Task item ->
From the records that follow, copy every line that contains the word "type".

****************

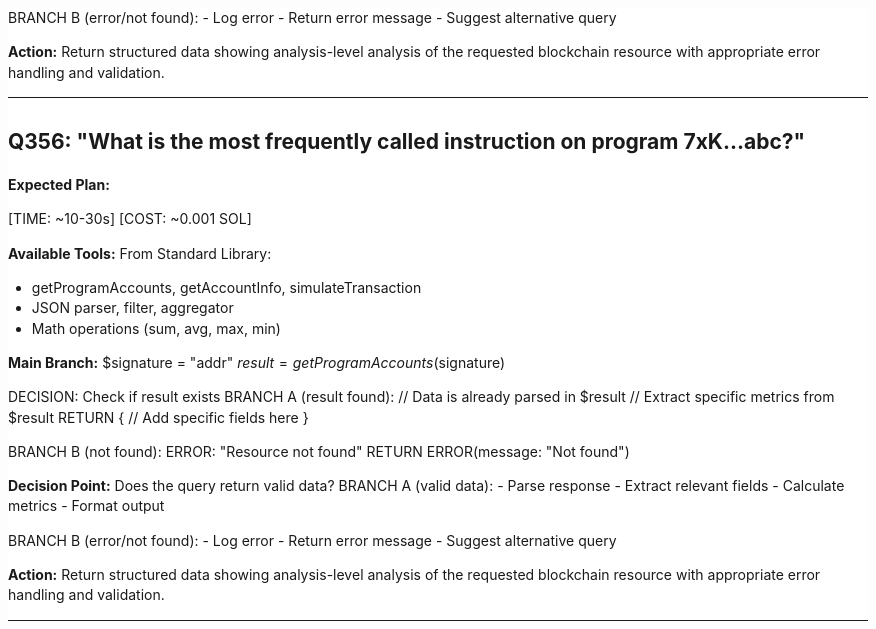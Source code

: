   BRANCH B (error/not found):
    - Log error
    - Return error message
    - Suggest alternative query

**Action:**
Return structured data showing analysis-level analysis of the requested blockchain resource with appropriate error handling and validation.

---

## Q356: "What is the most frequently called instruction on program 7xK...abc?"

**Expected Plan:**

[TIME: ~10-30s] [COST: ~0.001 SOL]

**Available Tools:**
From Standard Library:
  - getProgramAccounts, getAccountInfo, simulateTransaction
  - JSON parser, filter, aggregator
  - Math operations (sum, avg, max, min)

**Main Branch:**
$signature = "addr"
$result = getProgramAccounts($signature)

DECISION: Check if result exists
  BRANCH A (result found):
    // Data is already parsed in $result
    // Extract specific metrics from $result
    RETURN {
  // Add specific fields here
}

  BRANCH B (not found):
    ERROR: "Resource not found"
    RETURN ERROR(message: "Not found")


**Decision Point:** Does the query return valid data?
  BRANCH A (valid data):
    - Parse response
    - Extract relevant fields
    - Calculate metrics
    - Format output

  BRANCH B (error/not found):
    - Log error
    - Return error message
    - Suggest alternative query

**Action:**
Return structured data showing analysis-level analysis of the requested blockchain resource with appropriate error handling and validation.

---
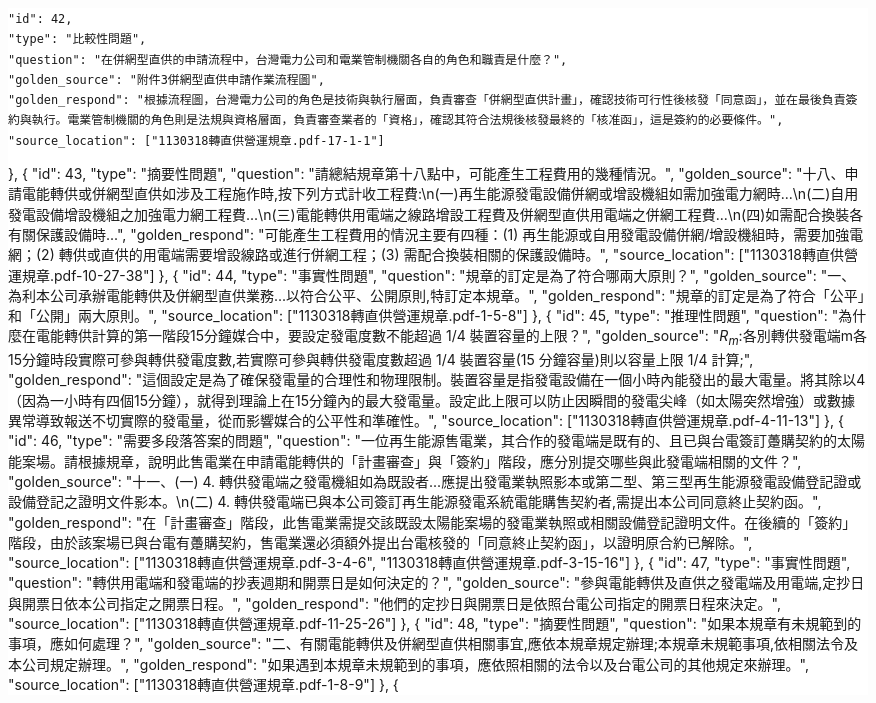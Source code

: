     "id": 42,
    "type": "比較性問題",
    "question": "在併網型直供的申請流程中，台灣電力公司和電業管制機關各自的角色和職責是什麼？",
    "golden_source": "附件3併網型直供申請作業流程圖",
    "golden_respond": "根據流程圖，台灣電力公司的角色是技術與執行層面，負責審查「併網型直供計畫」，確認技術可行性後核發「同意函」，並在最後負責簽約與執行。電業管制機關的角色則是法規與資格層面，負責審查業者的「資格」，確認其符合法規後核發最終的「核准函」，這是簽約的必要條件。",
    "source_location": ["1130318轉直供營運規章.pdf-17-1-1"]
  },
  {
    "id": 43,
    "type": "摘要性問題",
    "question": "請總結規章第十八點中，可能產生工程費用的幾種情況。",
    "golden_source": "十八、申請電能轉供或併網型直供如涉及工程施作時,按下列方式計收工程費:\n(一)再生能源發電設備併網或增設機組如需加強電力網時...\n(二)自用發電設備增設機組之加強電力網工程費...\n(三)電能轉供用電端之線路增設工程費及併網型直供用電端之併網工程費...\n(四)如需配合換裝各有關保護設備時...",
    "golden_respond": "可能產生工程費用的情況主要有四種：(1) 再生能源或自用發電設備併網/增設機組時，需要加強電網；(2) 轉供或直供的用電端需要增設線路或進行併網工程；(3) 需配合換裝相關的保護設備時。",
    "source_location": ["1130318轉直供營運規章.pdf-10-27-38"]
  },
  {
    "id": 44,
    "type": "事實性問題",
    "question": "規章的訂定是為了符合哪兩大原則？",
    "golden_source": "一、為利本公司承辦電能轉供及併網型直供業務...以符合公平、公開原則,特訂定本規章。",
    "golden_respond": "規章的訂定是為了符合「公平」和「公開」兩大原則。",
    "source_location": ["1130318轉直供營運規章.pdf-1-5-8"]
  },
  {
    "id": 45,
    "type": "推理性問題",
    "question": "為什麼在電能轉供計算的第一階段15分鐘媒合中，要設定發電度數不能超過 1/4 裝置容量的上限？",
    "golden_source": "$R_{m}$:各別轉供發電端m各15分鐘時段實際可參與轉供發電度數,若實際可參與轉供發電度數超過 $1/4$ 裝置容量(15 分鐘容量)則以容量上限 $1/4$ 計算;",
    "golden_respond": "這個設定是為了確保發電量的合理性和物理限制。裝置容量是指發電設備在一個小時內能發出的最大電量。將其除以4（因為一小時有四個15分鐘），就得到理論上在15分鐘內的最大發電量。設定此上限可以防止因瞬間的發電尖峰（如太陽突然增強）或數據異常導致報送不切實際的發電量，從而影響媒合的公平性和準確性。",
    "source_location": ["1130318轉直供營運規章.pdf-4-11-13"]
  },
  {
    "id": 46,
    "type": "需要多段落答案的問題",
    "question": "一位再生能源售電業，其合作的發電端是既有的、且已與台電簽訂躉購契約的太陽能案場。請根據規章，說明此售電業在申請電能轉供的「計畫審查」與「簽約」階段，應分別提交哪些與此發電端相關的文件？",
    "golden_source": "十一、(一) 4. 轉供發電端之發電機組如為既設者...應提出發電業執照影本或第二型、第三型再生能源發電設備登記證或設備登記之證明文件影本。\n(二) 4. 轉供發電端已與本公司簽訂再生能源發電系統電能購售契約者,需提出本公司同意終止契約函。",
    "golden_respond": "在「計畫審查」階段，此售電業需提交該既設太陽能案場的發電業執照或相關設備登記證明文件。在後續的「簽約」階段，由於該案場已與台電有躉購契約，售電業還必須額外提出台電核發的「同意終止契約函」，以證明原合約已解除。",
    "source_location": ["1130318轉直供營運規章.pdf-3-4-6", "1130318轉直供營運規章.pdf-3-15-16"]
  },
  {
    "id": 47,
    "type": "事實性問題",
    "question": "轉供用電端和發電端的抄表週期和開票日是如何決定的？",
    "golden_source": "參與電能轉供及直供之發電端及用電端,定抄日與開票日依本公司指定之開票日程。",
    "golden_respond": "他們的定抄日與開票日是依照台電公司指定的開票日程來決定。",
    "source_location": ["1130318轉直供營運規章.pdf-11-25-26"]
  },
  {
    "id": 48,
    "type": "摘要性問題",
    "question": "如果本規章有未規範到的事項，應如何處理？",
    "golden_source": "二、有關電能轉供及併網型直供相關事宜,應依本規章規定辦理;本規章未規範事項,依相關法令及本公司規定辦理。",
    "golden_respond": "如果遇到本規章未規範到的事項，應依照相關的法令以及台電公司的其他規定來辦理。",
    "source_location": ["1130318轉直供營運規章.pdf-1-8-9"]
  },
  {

****************

Output for this exercise ->
    "type": "比較性問題",
    "type": "摘要性問題",
    "type": "事實性問題",
    "type": "推理性問題",
    "type": "需要多段落答案的問題",
    "type": "事實性問題",
    "type": "摘要性問題",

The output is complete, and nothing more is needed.